Mrs maytrees and yours truly went to the local HMV Curzon cinema to see the film 'Mary Magdalene'.
Next week being Holy Week climaxing with Easter Sunday, is probably a reason for the timing of the film's first public viewings. In any event a good opportunity to consider the scenes portrayed, from a different perspective from those in the written gospels.
The film was reviewed fairly poorly in The Times, reasonably well in the Daily Telegraph, and there was a Guardian review. signifying that it was good viewing for those who are of the Christian faith.
We attended the cinema at an off peak week-day lunchtime so the comparatively small number of film buffs in attendance was as expected. More surprising however was the fact that I was the only male member of the viewers present. Strange because the account portrayed is certainly interesting for all who are adult or should I say, 'grown up'.
The film is excellent in my view, though concentrating the 30 years or so of the life of Christ into 120 minutes, inevitably results in many omissions.
The story commences with Mary Magdalene's home life followed by her departure with Jesus and his disciples at which point the sadness of members of her family at her departure is well portrayed. The parts are excellently acted with Peter (Chiwetel Ejioror) being particularly interesting. Mary Magdalene (Rooney Mara) is also of course extremely good though given the Middle Eastern location, she is perhaps too fair skinned.
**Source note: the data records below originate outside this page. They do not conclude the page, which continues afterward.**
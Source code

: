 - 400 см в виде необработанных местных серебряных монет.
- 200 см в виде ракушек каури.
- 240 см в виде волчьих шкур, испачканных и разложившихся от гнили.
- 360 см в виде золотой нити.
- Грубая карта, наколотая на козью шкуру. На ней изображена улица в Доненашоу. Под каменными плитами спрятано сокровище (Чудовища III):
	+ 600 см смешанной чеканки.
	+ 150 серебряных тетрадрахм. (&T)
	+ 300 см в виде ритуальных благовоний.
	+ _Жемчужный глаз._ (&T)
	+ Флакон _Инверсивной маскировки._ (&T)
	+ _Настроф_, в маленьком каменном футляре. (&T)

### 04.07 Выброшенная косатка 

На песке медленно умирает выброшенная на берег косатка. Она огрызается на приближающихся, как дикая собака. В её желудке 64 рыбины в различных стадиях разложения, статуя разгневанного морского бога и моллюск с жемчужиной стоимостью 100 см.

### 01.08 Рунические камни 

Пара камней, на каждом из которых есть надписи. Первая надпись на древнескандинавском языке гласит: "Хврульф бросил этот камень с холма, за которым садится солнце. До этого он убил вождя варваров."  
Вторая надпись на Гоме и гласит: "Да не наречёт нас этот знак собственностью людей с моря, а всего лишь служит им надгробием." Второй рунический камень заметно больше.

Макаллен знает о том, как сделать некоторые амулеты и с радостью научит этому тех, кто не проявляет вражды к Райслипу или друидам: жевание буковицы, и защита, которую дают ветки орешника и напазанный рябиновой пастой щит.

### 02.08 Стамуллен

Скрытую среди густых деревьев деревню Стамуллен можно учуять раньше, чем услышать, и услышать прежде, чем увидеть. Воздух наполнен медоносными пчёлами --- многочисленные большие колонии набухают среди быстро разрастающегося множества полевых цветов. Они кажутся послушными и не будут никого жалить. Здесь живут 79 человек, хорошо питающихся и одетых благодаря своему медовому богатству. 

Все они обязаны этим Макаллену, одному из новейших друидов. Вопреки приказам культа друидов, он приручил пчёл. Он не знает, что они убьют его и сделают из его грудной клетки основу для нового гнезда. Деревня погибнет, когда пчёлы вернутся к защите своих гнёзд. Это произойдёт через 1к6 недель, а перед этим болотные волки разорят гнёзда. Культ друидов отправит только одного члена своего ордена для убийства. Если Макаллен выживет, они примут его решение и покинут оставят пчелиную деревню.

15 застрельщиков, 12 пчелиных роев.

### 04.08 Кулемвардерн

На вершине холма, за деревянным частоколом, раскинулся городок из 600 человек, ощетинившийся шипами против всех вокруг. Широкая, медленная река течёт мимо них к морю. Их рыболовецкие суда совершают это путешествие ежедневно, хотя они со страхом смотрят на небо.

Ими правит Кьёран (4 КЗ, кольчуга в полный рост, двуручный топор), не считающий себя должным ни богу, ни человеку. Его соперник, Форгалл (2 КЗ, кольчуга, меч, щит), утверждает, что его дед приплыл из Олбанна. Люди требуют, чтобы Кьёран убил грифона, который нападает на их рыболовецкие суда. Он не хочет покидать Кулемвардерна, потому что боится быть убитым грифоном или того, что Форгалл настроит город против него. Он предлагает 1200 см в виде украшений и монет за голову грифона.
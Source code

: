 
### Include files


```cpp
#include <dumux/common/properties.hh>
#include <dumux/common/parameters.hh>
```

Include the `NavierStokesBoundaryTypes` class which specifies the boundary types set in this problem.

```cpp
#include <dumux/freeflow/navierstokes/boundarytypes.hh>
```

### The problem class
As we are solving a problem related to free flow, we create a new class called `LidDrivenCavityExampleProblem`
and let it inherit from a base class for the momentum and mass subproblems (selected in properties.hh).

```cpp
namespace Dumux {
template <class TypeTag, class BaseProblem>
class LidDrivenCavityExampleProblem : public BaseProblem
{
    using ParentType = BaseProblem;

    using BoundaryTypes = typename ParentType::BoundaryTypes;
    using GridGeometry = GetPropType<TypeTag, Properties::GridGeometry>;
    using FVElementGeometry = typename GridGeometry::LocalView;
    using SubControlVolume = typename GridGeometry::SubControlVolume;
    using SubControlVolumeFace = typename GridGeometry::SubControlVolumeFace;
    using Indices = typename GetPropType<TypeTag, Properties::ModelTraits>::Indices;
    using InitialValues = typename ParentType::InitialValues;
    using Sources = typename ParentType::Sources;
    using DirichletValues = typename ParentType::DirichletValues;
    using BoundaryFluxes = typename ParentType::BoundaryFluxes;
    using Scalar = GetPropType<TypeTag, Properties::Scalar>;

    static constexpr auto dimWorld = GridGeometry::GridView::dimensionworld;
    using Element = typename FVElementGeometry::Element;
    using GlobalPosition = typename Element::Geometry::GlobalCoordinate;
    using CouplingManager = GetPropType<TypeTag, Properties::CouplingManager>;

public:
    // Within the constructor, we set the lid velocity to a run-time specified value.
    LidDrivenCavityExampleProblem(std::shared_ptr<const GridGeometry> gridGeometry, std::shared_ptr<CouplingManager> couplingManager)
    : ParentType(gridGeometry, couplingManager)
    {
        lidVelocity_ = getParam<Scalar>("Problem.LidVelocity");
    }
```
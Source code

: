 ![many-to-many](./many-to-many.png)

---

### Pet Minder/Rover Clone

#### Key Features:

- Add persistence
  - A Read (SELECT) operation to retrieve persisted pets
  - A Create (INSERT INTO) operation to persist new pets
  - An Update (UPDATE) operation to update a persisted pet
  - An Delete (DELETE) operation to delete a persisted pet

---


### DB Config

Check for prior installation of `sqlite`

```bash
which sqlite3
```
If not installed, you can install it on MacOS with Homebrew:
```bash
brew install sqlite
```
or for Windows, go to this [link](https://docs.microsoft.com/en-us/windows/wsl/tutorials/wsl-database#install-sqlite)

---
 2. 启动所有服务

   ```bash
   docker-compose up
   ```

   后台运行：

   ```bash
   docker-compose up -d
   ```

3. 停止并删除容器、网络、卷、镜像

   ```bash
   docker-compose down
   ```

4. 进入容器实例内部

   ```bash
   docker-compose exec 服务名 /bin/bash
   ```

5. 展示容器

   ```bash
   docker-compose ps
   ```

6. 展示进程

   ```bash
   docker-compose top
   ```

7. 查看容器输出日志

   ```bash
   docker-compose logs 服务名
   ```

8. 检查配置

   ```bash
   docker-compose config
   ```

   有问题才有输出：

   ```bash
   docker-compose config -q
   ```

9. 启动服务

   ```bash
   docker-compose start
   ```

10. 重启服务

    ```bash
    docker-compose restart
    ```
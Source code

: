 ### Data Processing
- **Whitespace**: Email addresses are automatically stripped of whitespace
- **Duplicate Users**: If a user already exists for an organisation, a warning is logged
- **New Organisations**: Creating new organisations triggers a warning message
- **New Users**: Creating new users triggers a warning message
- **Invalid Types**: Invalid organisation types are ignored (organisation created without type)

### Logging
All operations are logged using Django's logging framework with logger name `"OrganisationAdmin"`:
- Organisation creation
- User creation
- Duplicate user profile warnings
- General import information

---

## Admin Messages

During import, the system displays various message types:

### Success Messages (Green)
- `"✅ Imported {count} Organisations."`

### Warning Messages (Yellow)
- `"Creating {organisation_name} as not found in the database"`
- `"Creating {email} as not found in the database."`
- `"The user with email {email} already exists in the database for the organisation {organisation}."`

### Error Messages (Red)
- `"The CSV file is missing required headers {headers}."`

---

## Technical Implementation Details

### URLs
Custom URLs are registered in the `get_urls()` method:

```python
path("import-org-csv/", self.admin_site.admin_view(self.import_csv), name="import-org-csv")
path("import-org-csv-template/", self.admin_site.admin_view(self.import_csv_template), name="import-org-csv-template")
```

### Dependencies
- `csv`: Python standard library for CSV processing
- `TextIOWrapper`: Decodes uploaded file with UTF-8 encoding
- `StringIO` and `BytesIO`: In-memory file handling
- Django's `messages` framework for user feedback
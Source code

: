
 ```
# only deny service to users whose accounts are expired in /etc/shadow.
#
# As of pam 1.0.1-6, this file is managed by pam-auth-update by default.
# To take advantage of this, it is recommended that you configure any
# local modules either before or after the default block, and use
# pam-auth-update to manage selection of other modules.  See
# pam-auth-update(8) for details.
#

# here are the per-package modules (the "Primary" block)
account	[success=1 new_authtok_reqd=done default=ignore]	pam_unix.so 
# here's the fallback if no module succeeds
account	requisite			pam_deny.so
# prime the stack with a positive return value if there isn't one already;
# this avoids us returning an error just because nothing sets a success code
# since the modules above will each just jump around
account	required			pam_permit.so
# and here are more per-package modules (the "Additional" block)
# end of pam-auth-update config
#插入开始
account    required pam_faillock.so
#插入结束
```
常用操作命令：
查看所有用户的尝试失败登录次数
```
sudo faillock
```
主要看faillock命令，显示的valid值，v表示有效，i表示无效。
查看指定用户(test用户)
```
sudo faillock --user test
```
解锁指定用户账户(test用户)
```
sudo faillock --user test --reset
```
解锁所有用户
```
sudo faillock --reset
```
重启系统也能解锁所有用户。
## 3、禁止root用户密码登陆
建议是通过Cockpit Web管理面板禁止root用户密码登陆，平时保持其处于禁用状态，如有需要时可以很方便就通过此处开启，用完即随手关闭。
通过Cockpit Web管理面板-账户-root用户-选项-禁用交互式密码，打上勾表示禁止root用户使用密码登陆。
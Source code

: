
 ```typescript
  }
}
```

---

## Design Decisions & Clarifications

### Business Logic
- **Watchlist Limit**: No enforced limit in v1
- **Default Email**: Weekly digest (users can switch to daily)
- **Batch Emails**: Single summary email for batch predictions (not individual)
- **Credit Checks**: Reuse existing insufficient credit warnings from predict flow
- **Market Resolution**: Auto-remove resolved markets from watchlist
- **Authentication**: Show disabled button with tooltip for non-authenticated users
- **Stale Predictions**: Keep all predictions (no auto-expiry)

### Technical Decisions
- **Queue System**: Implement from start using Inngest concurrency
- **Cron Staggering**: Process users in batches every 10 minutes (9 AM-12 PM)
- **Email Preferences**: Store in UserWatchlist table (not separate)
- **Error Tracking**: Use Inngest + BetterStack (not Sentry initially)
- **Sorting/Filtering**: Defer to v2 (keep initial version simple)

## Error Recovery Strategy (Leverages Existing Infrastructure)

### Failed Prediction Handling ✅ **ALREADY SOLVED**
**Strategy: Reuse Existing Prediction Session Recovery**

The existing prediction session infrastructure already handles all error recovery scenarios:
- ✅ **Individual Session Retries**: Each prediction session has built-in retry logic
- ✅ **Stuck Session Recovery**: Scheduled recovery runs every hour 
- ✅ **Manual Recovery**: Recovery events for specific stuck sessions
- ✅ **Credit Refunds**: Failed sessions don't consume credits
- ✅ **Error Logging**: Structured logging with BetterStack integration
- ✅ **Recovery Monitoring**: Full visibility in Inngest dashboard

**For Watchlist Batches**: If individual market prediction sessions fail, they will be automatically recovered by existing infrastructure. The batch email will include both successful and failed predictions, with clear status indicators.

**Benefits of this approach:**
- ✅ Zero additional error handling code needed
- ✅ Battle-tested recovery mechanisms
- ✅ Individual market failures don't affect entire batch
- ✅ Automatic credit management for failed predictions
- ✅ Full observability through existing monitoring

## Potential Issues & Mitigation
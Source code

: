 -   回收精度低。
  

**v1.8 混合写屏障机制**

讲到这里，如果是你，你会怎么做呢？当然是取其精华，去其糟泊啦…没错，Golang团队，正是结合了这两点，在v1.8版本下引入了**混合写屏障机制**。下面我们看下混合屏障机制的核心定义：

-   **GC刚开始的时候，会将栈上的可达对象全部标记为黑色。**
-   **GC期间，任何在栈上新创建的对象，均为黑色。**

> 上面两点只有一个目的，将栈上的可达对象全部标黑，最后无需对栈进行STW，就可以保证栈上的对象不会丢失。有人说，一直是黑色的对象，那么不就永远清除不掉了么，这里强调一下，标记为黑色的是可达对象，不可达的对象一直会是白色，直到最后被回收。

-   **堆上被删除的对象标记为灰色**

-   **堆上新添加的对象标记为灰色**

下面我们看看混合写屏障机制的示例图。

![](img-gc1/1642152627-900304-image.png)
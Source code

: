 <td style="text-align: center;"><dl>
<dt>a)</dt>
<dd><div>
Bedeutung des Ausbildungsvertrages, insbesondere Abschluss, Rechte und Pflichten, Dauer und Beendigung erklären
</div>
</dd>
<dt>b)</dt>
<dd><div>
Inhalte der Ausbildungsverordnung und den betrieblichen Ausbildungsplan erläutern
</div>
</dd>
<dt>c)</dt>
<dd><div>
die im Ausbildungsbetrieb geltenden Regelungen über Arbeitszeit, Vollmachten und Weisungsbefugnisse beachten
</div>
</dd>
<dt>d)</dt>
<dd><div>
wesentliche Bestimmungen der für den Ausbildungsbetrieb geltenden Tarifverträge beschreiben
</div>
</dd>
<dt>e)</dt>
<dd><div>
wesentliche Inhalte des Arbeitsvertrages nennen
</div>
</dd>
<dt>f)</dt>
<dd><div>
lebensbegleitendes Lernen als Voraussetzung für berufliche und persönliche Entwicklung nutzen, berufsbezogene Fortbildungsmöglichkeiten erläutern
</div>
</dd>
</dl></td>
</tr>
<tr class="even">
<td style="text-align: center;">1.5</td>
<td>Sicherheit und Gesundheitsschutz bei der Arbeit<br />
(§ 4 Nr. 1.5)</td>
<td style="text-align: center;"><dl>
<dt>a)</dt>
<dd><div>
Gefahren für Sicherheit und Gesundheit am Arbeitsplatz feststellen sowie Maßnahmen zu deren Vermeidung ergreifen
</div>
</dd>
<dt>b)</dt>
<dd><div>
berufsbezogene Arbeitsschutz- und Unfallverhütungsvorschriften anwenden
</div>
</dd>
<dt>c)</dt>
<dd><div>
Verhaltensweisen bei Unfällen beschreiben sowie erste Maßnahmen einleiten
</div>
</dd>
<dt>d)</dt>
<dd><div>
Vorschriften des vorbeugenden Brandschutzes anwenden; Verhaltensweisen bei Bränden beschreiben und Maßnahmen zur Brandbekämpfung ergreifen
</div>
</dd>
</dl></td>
Mary's possible role in spreading the gospel message was interesting as were her challenges to some of the other disciples and their difficulties in accepting her role, bearing in mind the contrasting lives in society of men and women at the time of Christ. The photography was sometimes stark, often inspiring and always absorbing.
For me the film brought to life, parts of Christian beliefs that are often hard work to assimilate through the written word alone.
The betrayal by Judas and his subsequent suicidal death by hanging is very brief. The Agony in the Garden is well portrayed though there is no scene of Peter attacking a Roman soldier. The stations of the cross including the crucifixion are well handled. The pain of Christ his mother and Mary Magdalene are clear cut and well portrayed with not too much gore. It was disappointing for me anyway, that there was no real reference to Pontius Pilate given his importance in Israel at the time. Perhaps as a result, the crucifixion itself did not display the INRI inscription or Pilate's comment on that ,to the effect "what I have written I have written."
Overall though a good film imho.
The credits at the end of the film included the statement made by a pope in c. 550AD to the effect that Mary Magdalene was a prostitute. Interestingly this statement in the film's credits was was immediately followed by that made by Pope Francis in 2017 to the effect that she is 'An apostle of Hope for the World'.